IA no varejo: hype perde espaço para aplicações práticas
A Inteligência Artificial no varejo começa a sair do campo das tendências e ganha aplicações mais práticas no dia a dia das operações. Após anos de destaque em eventos como a NRF Retail’s Big Show e o Smart Market ABRAS 2026, a tecnologia passa a ser direcionada principalmente para eficiência operacional, gestão de dados e aumento de rentabilidade.
Segundo Bruno Reis, o momento atual é de amadurecimento, com menor foco em soluções voltadas apenas à experiência e maior atenção a aplicações que geram resultado concreto. Áreas como gestão de estoque, logística e precificação concentram as principais oportunidades de ganho, especialmente na automação de processos repetitivos.

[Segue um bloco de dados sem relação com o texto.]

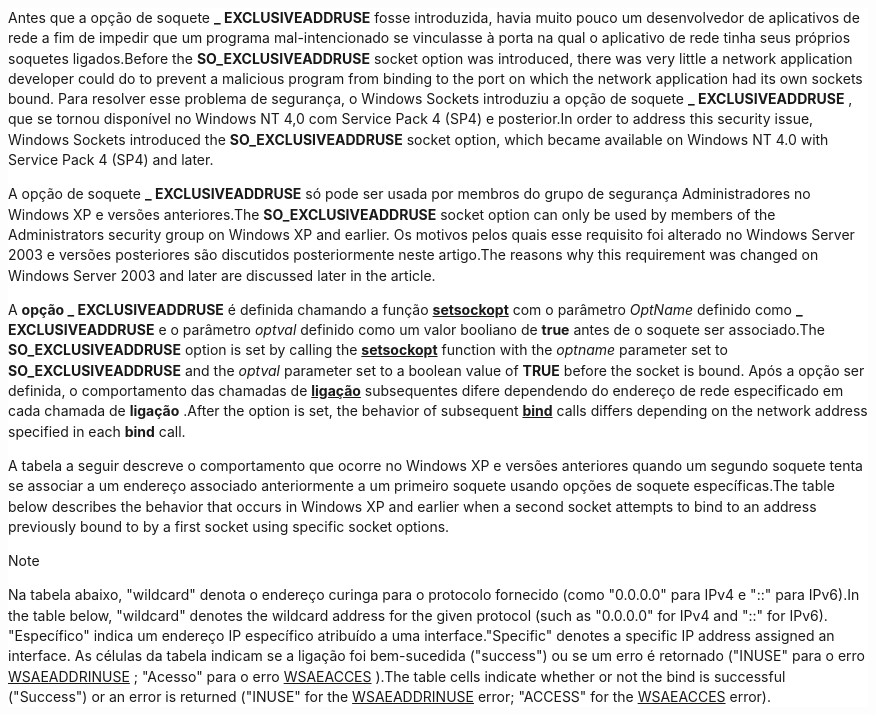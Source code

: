 <span data-ttu-id="3acd3-176">Antes que a opção de soquete **\_ EXCLUSIVEADDRUSE** fosse introduzida, havia muito pouco um desenvolvedor de aplicativos de rede a fim de impedir que um programa mal-intencionado se vinculasse à porta na qual o aplicativo de rede tinha seus próprios soquetes ligados.</span><span class="sxs-lookup"><span data-stu-id="3acd3-176">Before the **SO\_EXCLUSIVEADDRUSE** socket option was introduced, there was very little a network application developer could do to prevent a malicious program from binding to the port on which the network application had its own sockets bound.</span></span> <span data-ttu-id="3acd3-177">Para resolver esse problema de segurança, o Windows Sockets introduziu a opção de soquete **\_ EXCLUSIVEADDRUSE** , que se tornou disponível no Windows NT 4,0 com Service Pack 4 (SP4) e posterior.</span><span class="sxs-lookup"><span data-stu-id="3acd3-177">In order to address this security issue, Windows Sockets introduced the **SO\_EXCLUSIVEADDRUSE** socket option, which became available on Windows NT 4.0 with Service Pack 4 (SP4) and later.</span></span>

<span data-ttu-id="3acd3-178">A opção de soquete **\_ EXCLUSIVEADDRUSE** só pode ser usada por membros do grupo de segurança Administradores no Windows XP e versões anteriores.</span><span class="sxs-lookup"><span data-stu-id="3acd3-178">The **SO\_EXCLUSIVEADDRUSE** socket option can only be used by members of the Administrators security group on Windows XP and earlier.</span></span> <span data-ttu-id="3acd3-179">Os motivos pelos quais esse requisito foi alterado no Windows Server 2003 e versões posteriores são discutidos posteriormente neste artigo.</span><span class="sxs-lookup"><span data-stu-id="3acd3-179">The reasons why this requirement was changed on Windows Server 2003 and later are discussed later in the article.</span></span>

<span data-ttu-id="3acd3-180">A **opção \_ EXCLUSIVEADDRUSE** é definida chamando a função [**setsockopt**](/windows/win32/api/winsock/nf-winsock-setsockopt) com o parâmetro *OptName* definido como **\_ EXCLUSIVEADDRUSE** e o parâmetro *optval* definido como um valor booliano de **true** antes de o soquete ser associado.</span><span class="sxs-lookup"><span data-stu-id="3acd3-180">The **SO\_EXCLUSIVEADDRUSE** option is set by calling the [**setsockopt**](/windows/win32/api/winsock/nf-winsock-setsockopt) function with the *optname* parameter set to **SO\_EXCLUSIVEADDRUSE** and the *optval* parameter set to a boolean value of **TRUE** before the socket is bound.</span></span> <span data-ttu-id="3acd3-181">Após a opção ser definida, o comportamento das chamadas de [**ligação**](/windows/win32/api/winsock/nf-winsock-bind) subsequentes difere dependendo do endereço de rede especificado em cada chamada de **ligação** .</span><span class="sxs-lookup"><span data-stu-id="3acd3-181">After the option is set, the behavior of subsequent [**bind**](/windows/win32/api/winsock/nf-winsock-bind) calls differs depending on the network address specified in each **bind** call.</span></span>

<span data-ttu-id="3acd3-182">A tabela a seguir descreve o comportamento que ocorre no Windows XP e versões anteriores quando um segundo soquete tenta se associar a um endereço associado anteriormente a um primeiro soquete usando opções de soquete específicas.</span><span class="sxs-lookup"><span data-stu-id="3acd3-182">The table below describes the behavior that occurs in Windows XP and earlier when a second socket attempts to bind to an address previously bound to by a first socket using specific socket options.</span></span>

> [!NOTE]  
> <span data-ttu-id="3acd3-183">Na tabela abaixo, "wildcard" denota o endereço curinga para o protocolo fornecido (como "0.0.0.0" para IPv4 e "::" para IPv6).</span><span class="sxs-lookup"><span data-stu-id="3acd3-183">In the table below, "wildcard" denotes the wildcard address for the given protocol (such as "0.0.0.0" for IPv4 and "::" for IPv6).</span></span> <span data-ttu-id="3acd3-184">"Específico" indica um endereço IP específico atribuído a uma interface.</span><span class="sxs-lookup"><span data-stu-id="3acd3-184">"Specific" denotes a specific IP address assigned an interface.</span></span> <span data-ttu-id="3acd3-185">As células da tabela indicam se a ligação foi bem-sucedida ("success") ou se um erro é retornado ("INUSE" para o erro [WSAEADDRINUSE](windows-sockets-error-codes-2.md) ; "Acesso" para o erro [WSAEACCES](windows-sockets-error-codes-2.md) ).</span><span class="sxs-lookup"><span data-stu-id="3acd3-185">The table cells indicate whether or not the bind is successful ("Success") or an error is returned ("INUSE" for the [WSAEADDRINUSE](windows-sockets-error-codes-2.md) error; "ACCESS" for the [WSAEACCES](windows-sockets-error-codes-2.md) error).</span></span>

Outro avanço é o uso de agentes de IA, sistemas capazes de automatizar compras com base no comportamento do consumidor. No varejo alimentar, essa tecnologia pode facilitar a reposição de itens recorrentes, enquanto produtos mais complexos tendem a manter um papel mais consultivo, com apoio de recomendações e avaliações.
Para que essas soluções sejam eficazes, a base de dados das empresas se torna um fator crítico. A consolidação de uma cultura orientada por dados ainda é um desafio no Brasil, mas será determinante para escalar o uso da Inteligência Artificial. Nesse cenário, empresas que estruturarem melhor suas informações e aplicarem a tecnologia de forma estratégica tendem a conquistar vantagem competitiva.